A reitoria tinha anunciado que na reunião do Conselho Universitário de 28 de junho seriam submetidos à votação os documentos referentes à nova avaliação docente e institucional. Pouco depois de deflagrada a greve dos professores, o reitor Zago divulgou um vídeo no qual já anunciava o adiamento da votação para o final de agosto. O encontro de docentes realizado no dia 06 de junho, com o apoio e estímulo da reitoria, marcou um novo fracasso político e conceitual da reforma pretendida. A plenária, de mais de 400 docentes, ovacionou em pé o representante da ADUSP, enquanto que os porta-vozes da reitoria demonstraram fragilidade e contradição para sustentar a proposta, que nitidamente não convenceu os presentes. 

No ofício que hoje a reitoria entregou pela fresta da porta de vidro, é reconhecido, de fato, que haverá uma nova versão da proposta. 
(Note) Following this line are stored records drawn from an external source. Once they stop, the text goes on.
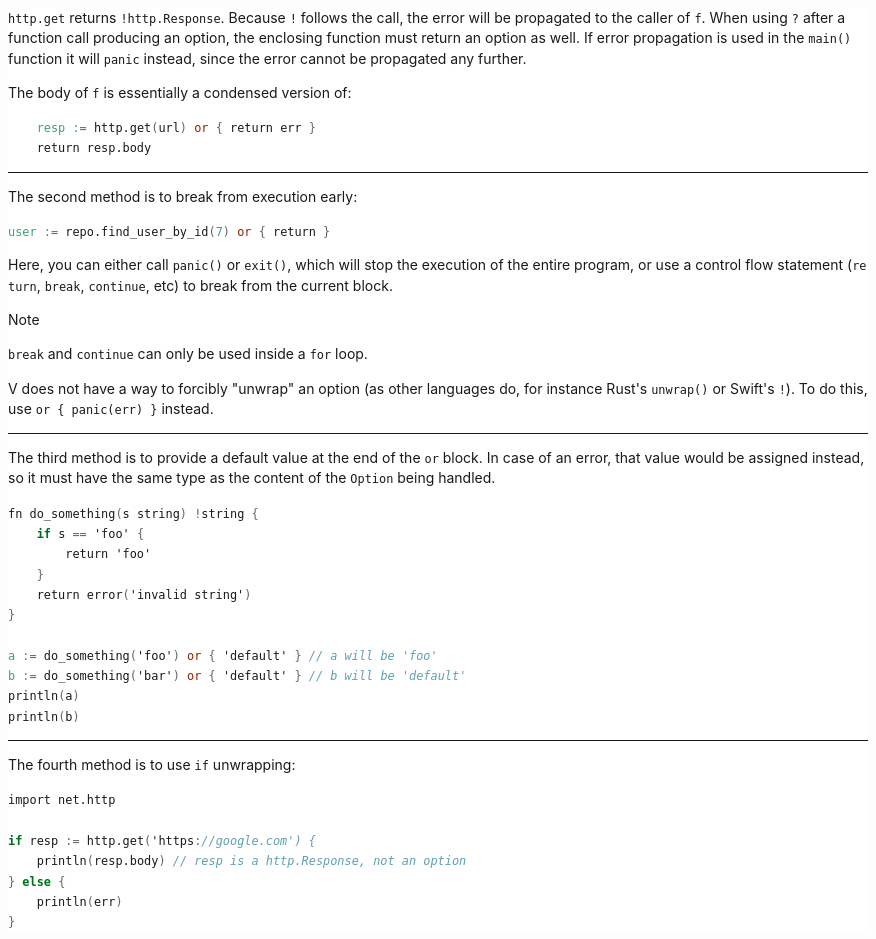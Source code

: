 `http.get` returns `!http.Response`. Because `!` follows the call, the
error will be propagated to the caller of `f`. When using `?` after a
function call producing an option, the enclosing function must return
an option as well. If error propagation is used in the `main()`
function it will `panic` instead, since the error cannot be propagated
any further.

The body of `f` is essentially a condensed version of:

```v ignore
    resp := http.get(url) or { return err }
    return resp.body
```

---
The second method is to break from execution early:

```v oksyntax
user := repo.find_user_by_id(7) or { return }
```

Here, you can either call `panic()` or `exit()`, which will stop the execution of the
entire program, or use a control flow statement (`return`, `break`, `continue`, etc)
to break from the current block.

> [!NOTE]
> `break` and `continue` can only be used inside a `for` loop.

V does not have a way to forcibly "unwrap" an option (as other languages do,
for instance Rust's `unwrap()` or Swift's `!`). To do this, use `or { panic(err) }` instead.

---
The third method is to provide a default value at the end of the `or` block.
In case of an error, that value would be assigned instead,
so it must have the same type as the content of the `Option` being handled.

```v
fn do_something(s string) !string {
	if s == 'foo' {
		return 'foo'
	}
	return error('invalid string')
}

a := do_something('foo') or { 'default' } // a will be 'foo'
b := do_something('bar') or { 'default' } // b will be 'default'
println(a)
println(b)
```

---
The fourth method is to use `if` unwrapping:

```v
import net.http

if resp := http.get('https://google.com') {
	println(resp.body) // resp is a http.Response, not an option
} else {
	println(err)
}
```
Apesar desse avanço, é necessário continuarmos mobilizados e atentos, porque a experiência desde o GT-Atividade Docente, nos mostra que diferentes roupagens escondem a mesma essência. O que rejeitamos é o próprio espírito centralizador e punitivo que inspira as pretensões da reitoria. Esperamos uma abertura para o diálogo a fim de construir coletivamente um diagnóstico fundamentado que dê base a um processo de avaliação democrático e descentralizado.